Endoscopy 2001; 33(4): 387
DOI: 10.1055/s-2001-13703
Unusual Cases and Technical Notes

© Georg Thieme Verlag Stuttgart · New York

Silent Free Perforation of Duodenal Ulcer in an Elderly Patient Presenting with Melena: Management Directed by Upper Endoscopy and Percussion of the Liver

M. Mimica
  • Division of Internal Medicine, University Clinic Mostar, Mostar, Bosnia-Herzegovina
Further Information

Publication History

Publication Date:
31 December 2001 (online)

A 70-year-old man was admitted to hospital having had one tarry stool 6 hours beforehand. There was no history of abdominal pain, vomiting, or use of nonsteroidal anti-inflammatory drugs (NSAIDs). His blood pressure was normal and abdominal wall tenderness was absent. Laboratory tests showed mild anemia (hemoglobin 102 g/l). An upper endoscopy revealed deep ulceration on the anterior bulbar wall with visible liver in the depth of the picture (Figure [1]). Because of absence of overt symptoms and signs of acute abdomen confined perforation was suspected. During and after the examination the patient had no pain. Percussion of the liver, which was not done previously, showed absence of liver dullness and suggested free perforation. Radiographic examination showed pneumoperitoneum. Surgery, performed 24 hours after the patient’s admission to the hospital, confirmed the perforation of duodenal ulcer. The patient was discharged on the 11th postoperative day.

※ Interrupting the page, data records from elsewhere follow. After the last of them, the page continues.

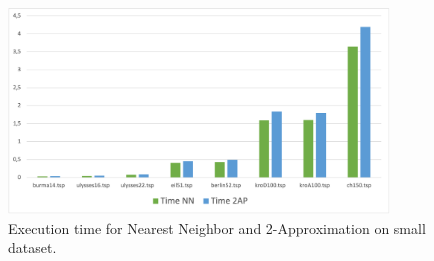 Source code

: \begin{figure}[H]
    \centering
    \includegraphics[width=0.9\textwidth]{./img/time_nn_2ap_small.png}
    \caption{Execution time for Nearest Neighbor and 2-Approximation on small dataset.}
    \label{fig:time_nn_2ap_small}
\end{figure}
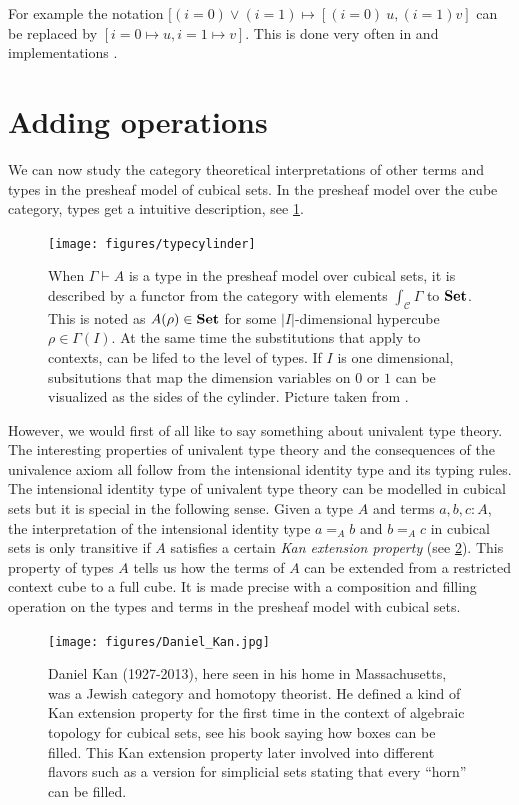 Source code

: \documentclass[12pt,a4paper,twoside,xetex,draft]{book}
\newcommand{\keyword}[1]{\emph{#1}\index{#1}}
\begin{document}
For example the notation $[(i = 0) \vee (i=1) \mapsto [(i=0) \ u, (i=1) v]$ can be replaced by $[i=0 \mapsto u, i=1 \mapsto v]$. This is done very often in \cite{Huber2016} and implementations \cite{Moertberg2018}.

\section{Adding operations}\label{extraops}

We can now study the category theoretical interpretations of other terms and types in the presheaf model of cubical sets. In the presheaf model over the cube category, types get a intuitive description, see \cref{hubtypes}. 

\begin{figure}\label{hubtypes}
 \centering
 
 \texttt{[image: figures/typecylinder]}
 
 \caption{When $\Gamma \vdash A$ is a type in the presheaf model over cubical sets, it is described by a functor from the category with elements $\int_{\mathcal{C}} \Gamma$ to $\text{\textbf{Set}}$. 
 This is noted as $A(\rho) \in \text{\textbf{Set}}$ for some $|I|$-dimensional hypercube $\rho \in \Gamma (I)$. At the same time the substitutions that apply to contexts, can be lifed to the level of types. If $I$ is one dimensional, subsitutions that map the dimension variables on $0$ or $1$ can be visualized as the sides of the cylinder. Picture taken from \cite{Huber2016def}.}
\end{figure}


However, we would first of all like to say something about univalent type theory. The interesting properties of univalent type theory and the consequences of the univalence axiom all follow from the intensional identity type and its typing rules. The intensional identity type of univalent type theory can be modelled in cubical sets but it is special in the following sense. Given a type $A$ and terms $a,b,c:A$, the interpretation of the intensional identity type $a =_A b$ and $b=_A c$  in cubical sets is only transitive if $A$ satisfies a certain \keyword{Kan extension property} (see \cref{fig:Kan}). This property of types $A$ tells us how the terms of $A$ can be extended from a restricted context cube to a full cube. It is made precise with a composition and filling operation on the types and terms in the presheaf model with cubical sets.

\begin{figure}
\begin{centering}
\texttt{[image: figures/Daniel\_Kan.jpg]}
\par\end{centering}
\caption{\label{fig:Kan}Daniel Kan (1927-2013), here seen in his home in Massachusetts, was a Jewish category and homotopy theorist. He defined  a kind of Kan extension property for the first time in the context of algebraic topology for cubical sets, see his book \cite{Kan1955} saying how boxes can be filled. This Kan extension property later involved into different flavors such as a version for simplicial sets stating that every ``horn'' can be filled.}
\end{figure}
\end{document}
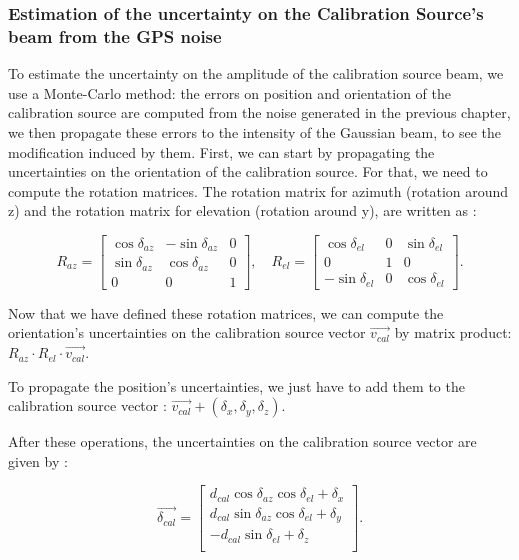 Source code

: \documentclass[../../thesis.tex]{subfiles}
\begin{document}
\subsubsection{Estimation of the uncertainty on the Calibration Source's beam from the GPS noise}

To estimate the uncertainty on the amplitude of the calibration source beam, we use a Monte-Carlo method: the errors on position and orientation of the calibration source are computed from the noise generated in the previous chapter, we then propagate these errors to the intensity of the Gaussian beam, to see the modification induced by them.
First, we can start by propagating the uncertainties on the orientation of the calibration source. For that, we need to compute the rotation matrices. The rotation matrix for azimuth (rotation around z) and the rotation matrix for elevation (rotation around y), are written as :

\begin{equation}
    R_{az} =
    \begin{bmatrix}
        \cos\delta_{az} & -\sin\delta_{az} & 0 \\
        \sin\delta_{az} & \cos\delta_{az}  & 0 \\
        0               & 0                & 1
    \end{bmatrix},
    \quad
    R_{el} =
    \begin{bmatrix}
        \cos\delta_{el}  & 0 & \sin\delta_{el} \\
        0                & 1 & 0               \\
        -\sin\delta_{el} & 0 & \cos\delta_{el}
    \end{bmatrix}.
\end{equation}

Now that we have defined these rotation matrices, we can compute the orientation's uncertainties on the calibration source vector $\vec{v_{cal}}$ by matrix product: $R_{az} \cdot R_{el} \cdot \vec{v_{cal}}$.

To propagate the position's uncertainties, we just have to add them to the calibration source vector : $\vec{v_{cal}} + (\delta_x, \delta_y, \delta_z)$.

After these operations, the uncertainties on the calibration source vector are given by :

\begin{equation}
    \vec{\delta_{cal}} =
    \begin{bmatrix}
        d_{cal} \cos\delta_{az}\cos\delta_{el} + \delta_x \\
        d_{cal} \sin\delta_{az}\cos\delta_{el} + \delta_y \\
        - d_{cal} \sin\delta_{el} + \delta_z              \\
    \end{bmatrix}.
\end{equation}
\end{document}
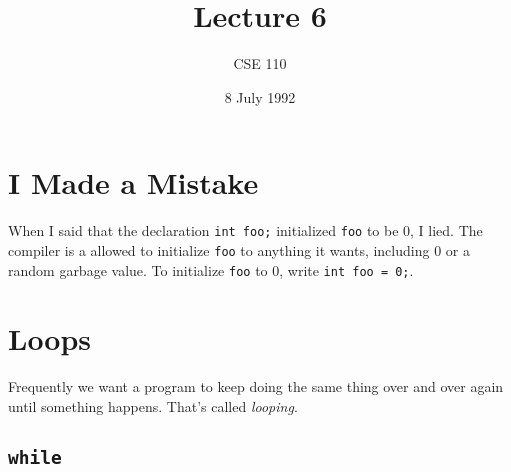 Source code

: %
%
%


\def\brac#1{$<$#1$>$}
\def\Int{{\tt int}}
\def\int{\brac{\Int}}
\def\int{\brac{\Int}}
\def\Shortint{{\tt short~int}}
\def\shortint{\brac{\Shortint}}
\def\Longint{{\tt long~int}}
\def\longint{\brac{\Longint}}
\def\Float{{\tt float}}
\def\float{\brac{\Float}}
\def\Double{{\tt double}}
\def\double{\brac{\Double}}
\def\Char{{\tt char}}
\def\chr{\brac{\Char}}
\def\Void{{\tt void}}
\def\void{\brac{\Void}}

\def\p2#1{\brac{pointer~to #1}}

\parskip 8pt


\title{Lecture 6}
\author{CSE 110}
\date{8 July 1992}

\pagestyle{fancy}
\rhead{\thepage}
\cfoot{}





\maketitle

\section{I Made a Mistake}

When I said that the declaration {\tt int foo;} initialized {\tt foo} to
be 0, I lied.  The compiler is a allowed to initialize {\tt foo} to
anything it wants, including 0 or a random garbage value.  To initialize
{\tt foo} to 0, write {\tt int foo = 0;}.  

\section{Loops}

Frequently we want a program to keep doing the same thing over and over
again until something happens.  That's called {\em looping}\/.

\subsection{{\tt while}}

The typical presentation of free peptic ulcer perforation is frequently less intense in elderly patients [1] [2] , especially patients in poor medical condition, with massive gastrointestinal bleeding [3], or taking NSAIDs [4]. Symptoms of free peptic ulcer perforation were absent in this patient with moderate gastrointestinal hemorrhage. He was a healthy-appearing old man in whom there was no explanation for silent free perforation except elderly age. The endoscopic diagnosis of ulcer perforation is not frequent, because endoscopy is considered an inadequate diagnostic tool by many authors [5]. Insufflation during upper endoscopy could aggravate free perforation and even convert a confined perforation to a free one. With a minimal level of insufflation and an operating theatre on the alert, the role of endoscopy in the management of suspected ulcer perforation could be reconsidered. Percussion of the liver also should not be overlooked in the diagnostic algorithm of ulcer perforation.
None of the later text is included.